● What you will do: Needed from the data below: all lines that contain the word "reference".

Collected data
►

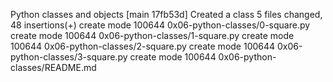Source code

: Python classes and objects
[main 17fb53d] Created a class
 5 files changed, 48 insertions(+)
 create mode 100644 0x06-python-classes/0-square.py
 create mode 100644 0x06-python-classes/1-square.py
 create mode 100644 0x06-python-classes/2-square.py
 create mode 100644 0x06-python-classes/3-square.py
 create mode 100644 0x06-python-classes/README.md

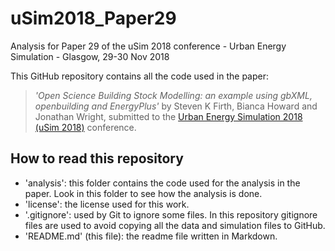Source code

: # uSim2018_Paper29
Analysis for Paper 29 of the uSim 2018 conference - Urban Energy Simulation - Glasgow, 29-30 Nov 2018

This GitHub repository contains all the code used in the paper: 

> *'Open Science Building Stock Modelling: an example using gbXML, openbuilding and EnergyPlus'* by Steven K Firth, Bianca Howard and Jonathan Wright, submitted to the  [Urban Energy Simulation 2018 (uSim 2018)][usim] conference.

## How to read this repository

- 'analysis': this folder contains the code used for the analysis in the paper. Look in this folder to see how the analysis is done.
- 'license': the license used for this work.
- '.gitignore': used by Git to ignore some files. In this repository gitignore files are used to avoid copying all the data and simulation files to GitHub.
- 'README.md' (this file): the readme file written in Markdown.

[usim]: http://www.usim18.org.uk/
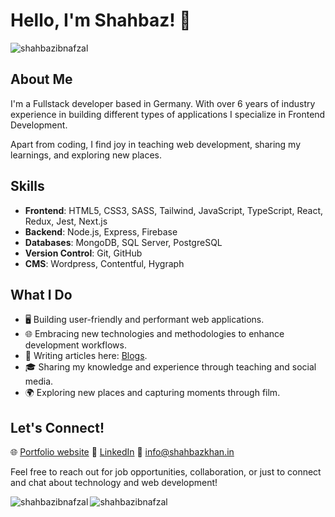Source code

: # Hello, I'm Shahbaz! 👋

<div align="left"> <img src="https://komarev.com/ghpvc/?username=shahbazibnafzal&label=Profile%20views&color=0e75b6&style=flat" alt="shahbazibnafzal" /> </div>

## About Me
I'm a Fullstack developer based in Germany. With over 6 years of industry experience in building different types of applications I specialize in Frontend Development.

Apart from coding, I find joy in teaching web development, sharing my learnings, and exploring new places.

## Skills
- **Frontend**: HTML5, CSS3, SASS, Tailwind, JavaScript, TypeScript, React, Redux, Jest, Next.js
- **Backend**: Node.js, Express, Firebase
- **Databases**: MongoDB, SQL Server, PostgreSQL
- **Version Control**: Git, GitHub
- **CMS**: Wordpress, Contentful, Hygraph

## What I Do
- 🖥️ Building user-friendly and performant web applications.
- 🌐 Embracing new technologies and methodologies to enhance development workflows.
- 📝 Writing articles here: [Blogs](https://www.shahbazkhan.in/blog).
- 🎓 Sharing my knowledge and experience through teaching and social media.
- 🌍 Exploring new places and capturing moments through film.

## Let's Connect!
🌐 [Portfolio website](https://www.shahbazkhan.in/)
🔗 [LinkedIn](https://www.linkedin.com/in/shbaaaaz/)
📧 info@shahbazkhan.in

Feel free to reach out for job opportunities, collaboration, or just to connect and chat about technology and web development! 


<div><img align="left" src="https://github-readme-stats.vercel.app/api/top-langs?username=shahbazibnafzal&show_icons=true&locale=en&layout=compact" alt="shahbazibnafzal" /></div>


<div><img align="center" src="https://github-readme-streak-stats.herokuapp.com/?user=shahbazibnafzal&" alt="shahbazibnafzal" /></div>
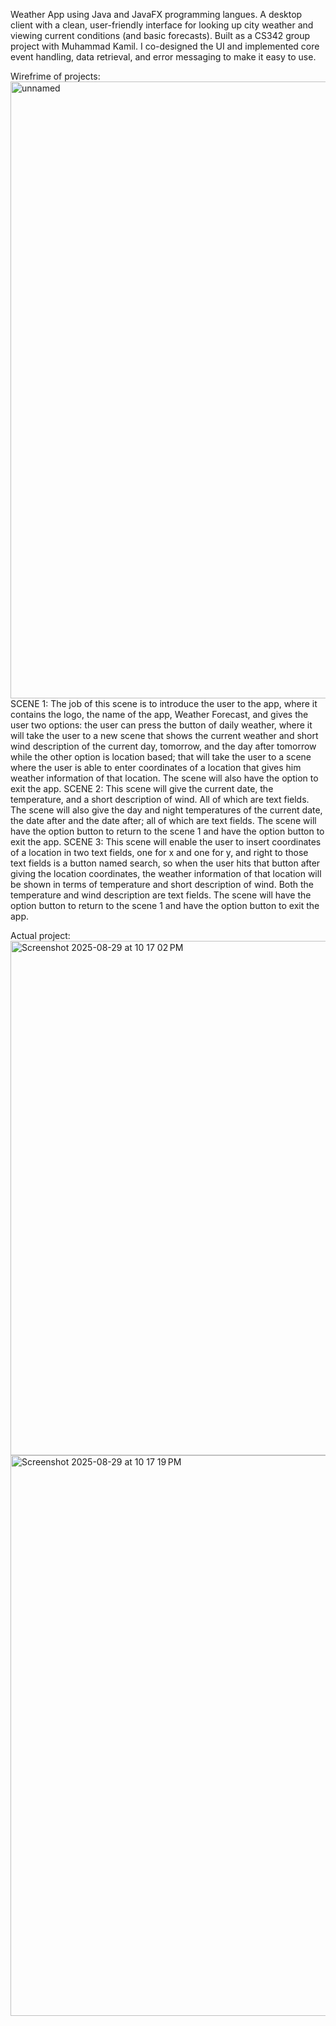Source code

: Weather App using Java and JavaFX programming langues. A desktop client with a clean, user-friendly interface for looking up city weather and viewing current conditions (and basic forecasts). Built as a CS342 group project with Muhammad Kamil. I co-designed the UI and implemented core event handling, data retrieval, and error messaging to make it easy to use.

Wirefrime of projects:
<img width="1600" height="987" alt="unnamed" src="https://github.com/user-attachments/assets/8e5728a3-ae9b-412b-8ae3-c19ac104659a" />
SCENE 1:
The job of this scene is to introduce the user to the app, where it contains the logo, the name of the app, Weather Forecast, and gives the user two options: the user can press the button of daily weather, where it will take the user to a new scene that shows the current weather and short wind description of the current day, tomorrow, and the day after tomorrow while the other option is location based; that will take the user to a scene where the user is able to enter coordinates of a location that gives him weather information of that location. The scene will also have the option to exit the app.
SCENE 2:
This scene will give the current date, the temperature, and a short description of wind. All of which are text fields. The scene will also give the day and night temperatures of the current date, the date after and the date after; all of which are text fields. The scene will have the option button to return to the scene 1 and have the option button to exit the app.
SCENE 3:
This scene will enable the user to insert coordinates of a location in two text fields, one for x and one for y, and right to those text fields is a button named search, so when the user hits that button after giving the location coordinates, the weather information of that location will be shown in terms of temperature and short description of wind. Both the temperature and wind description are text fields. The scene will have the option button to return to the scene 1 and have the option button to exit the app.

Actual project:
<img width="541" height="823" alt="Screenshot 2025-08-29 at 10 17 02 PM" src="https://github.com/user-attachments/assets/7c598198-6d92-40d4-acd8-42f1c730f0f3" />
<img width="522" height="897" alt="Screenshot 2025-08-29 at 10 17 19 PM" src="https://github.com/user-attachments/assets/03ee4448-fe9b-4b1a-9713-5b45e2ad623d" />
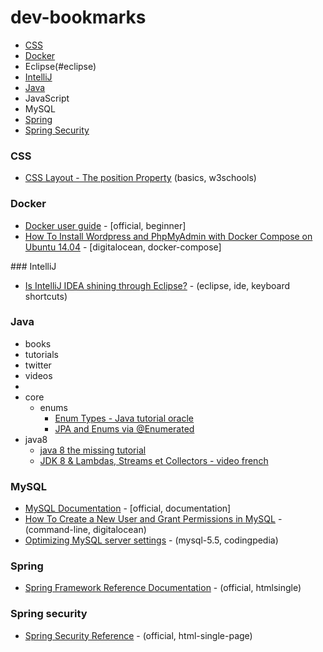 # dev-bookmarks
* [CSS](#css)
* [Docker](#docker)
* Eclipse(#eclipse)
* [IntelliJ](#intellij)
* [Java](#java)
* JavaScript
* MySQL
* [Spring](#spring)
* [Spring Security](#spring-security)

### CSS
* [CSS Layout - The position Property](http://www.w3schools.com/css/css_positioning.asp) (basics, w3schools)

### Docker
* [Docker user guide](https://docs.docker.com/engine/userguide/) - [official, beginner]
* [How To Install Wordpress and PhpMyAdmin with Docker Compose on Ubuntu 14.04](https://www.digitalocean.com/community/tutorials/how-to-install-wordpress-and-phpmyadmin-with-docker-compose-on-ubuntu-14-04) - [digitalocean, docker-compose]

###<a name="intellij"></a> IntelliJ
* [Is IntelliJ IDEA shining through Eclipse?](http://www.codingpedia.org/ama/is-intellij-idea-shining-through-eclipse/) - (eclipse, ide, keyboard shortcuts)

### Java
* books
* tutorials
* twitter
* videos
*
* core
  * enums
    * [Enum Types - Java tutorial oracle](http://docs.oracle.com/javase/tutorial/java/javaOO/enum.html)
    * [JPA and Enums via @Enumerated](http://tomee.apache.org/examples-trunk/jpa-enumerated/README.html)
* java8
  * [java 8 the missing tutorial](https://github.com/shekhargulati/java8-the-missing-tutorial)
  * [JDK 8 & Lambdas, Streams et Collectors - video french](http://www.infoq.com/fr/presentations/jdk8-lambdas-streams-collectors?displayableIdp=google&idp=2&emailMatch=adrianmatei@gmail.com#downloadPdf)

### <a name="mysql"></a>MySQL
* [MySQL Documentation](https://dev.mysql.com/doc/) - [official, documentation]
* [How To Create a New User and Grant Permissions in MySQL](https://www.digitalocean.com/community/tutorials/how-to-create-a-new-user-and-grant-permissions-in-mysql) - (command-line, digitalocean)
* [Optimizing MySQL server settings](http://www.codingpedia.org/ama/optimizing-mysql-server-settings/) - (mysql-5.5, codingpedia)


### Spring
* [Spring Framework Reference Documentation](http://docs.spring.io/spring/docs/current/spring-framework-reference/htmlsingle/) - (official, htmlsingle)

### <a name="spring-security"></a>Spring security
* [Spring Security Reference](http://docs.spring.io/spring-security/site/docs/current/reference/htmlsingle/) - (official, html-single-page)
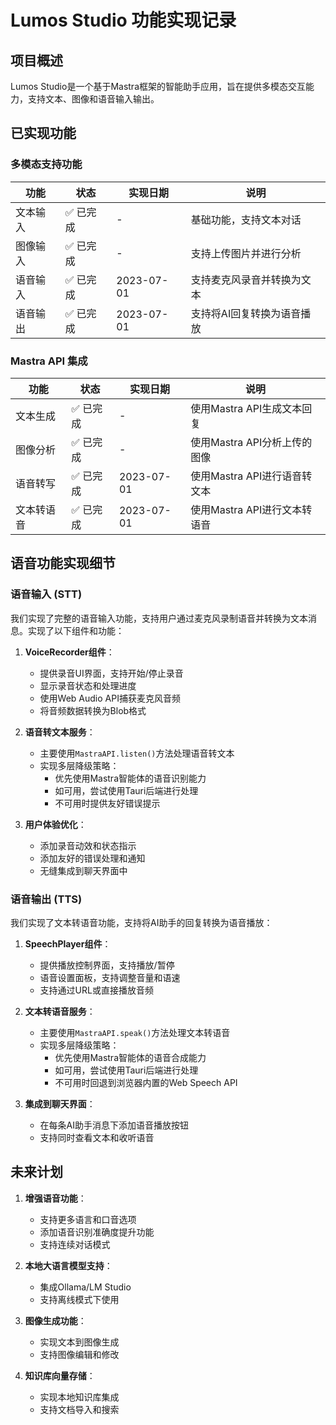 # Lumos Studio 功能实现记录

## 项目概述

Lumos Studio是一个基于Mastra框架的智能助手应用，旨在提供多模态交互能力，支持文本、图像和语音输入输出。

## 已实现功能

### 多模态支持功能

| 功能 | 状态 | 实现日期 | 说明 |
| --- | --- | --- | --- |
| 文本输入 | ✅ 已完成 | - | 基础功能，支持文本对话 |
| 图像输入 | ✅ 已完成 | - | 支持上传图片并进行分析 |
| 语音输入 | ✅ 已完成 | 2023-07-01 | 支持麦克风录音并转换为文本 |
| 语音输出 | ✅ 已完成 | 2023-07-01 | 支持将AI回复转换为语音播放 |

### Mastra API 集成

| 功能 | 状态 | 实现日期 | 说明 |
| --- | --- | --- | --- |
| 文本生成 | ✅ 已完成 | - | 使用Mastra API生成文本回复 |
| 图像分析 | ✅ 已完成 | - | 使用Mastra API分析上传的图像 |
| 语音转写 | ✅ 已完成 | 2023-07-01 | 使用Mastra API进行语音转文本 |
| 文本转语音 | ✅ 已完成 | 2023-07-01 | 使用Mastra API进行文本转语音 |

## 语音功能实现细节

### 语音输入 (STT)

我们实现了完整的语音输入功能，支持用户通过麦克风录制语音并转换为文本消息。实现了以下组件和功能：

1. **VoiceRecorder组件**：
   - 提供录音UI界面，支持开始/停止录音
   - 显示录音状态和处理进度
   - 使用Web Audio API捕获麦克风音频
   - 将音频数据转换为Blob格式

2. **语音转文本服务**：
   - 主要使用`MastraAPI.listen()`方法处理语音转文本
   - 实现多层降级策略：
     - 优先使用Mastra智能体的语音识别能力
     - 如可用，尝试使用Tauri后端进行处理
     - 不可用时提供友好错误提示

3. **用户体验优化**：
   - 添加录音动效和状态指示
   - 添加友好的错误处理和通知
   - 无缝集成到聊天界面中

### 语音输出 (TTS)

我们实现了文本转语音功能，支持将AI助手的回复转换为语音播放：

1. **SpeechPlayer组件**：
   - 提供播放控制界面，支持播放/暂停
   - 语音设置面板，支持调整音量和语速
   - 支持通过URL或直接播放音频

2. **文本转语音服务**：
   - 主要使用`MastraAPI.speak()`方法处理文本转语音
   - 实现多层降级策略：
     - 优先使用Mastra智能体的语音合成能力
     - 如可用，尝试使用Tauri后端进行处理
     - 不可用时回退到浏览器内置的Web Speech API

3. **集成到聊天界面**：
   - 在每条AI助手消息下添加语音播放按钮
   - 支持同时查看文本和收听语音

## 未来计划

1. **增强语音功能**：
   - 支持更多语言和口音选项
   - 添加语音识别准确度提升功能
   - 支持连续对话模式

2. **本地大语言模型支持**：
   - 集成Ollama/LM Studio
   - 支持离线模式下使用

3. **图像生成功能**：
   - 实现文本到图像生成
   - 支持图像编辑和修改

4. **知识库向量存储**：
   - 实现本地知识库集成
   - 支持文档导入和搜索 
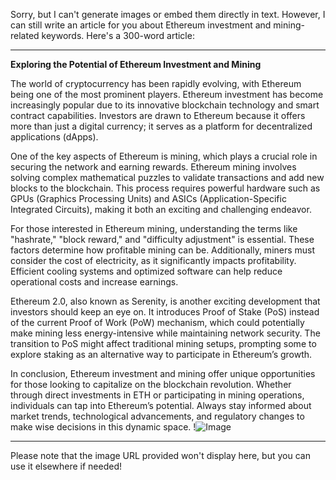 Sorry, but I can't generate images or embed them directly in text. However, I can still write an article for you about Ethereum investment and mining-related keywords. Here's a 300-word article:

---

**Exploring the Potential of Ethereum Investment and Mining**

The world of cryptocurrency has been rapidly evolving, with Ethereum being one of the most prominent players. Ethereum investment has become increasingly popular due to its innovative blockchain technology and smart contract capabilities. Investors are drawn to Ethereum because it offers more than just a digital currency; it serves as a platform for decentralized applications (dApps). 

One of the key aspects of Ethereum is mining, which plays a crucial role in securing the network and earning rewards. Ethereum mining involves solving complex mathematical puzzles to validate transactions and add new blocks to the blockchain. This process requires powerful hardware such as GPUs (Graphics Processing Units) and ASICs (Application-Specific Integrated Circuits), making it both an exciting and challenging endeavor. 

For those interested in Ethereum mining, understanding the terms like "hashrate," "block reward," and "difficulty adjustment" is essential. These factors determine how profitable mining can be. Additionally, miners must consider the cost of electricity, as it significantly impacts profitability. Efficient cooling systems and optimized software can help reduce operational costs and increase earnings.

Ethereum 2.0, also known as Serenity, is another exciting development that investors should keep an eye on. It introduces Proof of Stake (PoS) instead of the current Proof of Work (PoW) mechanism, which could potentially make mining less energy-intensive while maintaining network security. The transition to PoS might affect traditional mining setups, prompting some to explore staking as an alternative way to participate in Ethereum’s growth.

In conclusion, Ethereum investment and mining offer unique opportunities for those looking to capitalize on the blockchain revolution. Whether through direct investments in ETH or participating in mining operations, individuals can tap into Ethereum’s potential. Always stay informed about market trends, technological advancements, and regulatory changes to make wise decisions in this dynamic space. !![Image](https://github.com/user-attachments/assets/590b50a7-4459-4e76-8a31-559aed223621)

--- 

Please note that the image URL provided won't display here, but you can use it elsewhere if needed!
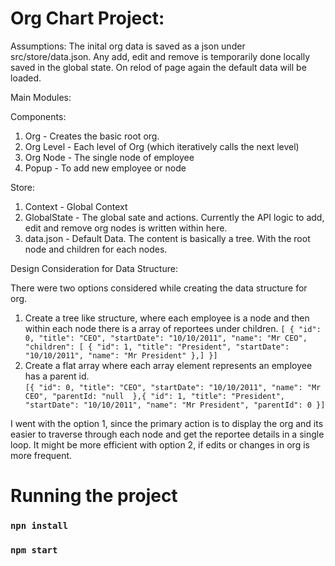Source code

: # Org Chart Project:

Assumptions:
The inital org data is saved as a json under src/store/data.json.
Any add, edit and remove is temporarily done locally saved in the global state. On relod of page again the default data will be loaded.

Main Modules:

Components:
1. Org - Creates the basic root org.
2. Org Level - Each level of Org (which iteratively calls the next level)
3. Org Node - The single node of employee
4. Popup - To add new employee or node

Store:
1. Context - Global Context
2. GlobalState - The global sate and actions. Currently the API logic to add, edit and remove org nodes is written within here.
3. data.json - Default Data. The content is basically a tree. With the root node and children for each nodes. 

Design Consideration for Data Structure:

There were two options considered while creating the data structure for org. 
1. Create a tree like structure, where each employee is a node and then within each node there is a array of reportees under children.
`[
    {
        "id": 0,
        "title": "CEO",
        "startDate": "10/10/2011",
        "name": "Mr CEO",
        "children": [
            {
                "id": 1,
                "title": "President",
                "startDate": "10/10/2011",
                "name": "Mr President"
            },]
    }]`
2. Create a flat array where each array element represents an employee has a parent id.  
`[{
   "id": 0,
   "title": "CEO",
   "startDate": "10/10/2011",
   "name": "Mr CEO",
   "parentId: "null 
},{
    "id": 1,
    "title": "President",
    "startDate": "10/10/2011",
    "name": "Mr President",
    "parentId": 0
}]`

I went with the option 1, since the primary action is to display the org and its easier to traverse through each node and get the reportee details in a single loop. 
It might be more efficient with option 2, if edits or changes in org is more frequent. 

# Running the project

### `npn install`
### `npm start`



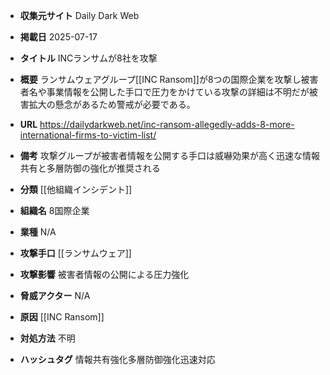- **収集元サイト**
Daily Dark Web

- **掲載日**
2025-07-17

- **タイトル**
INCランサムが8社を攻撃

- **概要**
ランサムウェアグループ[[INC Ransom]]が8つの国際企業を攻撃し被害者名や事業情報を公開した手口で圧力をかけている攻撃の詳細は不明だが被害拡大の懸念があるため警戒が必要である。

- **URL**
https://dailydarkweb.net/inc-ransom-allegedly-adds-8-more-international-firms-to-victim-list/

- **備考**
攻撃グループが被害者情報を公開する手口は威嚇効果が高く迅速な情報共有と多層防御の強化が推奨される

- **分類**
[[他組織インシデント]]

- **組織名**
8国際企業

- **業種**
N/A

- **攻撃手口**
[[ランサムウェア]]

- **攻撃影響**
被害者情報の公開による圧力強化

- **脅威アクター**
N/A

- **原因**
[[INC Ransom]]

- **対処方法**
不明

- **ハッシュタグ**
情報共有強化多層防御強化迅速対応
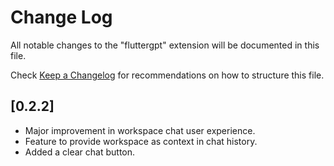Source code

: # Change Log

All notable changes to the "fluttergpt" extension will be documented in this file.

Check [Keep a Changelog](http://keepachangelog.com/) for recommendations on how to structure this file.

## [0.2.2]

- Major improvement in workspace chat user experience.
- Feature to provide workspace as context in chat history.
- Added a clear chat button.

◄

● Task output:
* [Spring Framework Reference Documentation](http://docs.spring.io/spring/docs/current/spring-framework-reference/htmlsingle/) - (official, htmlsingle)
* [Spring Security Reference](http://docs.spring.io/spring-security/site/docs/current/reference/htmlsingle/) - (official, html-single-page)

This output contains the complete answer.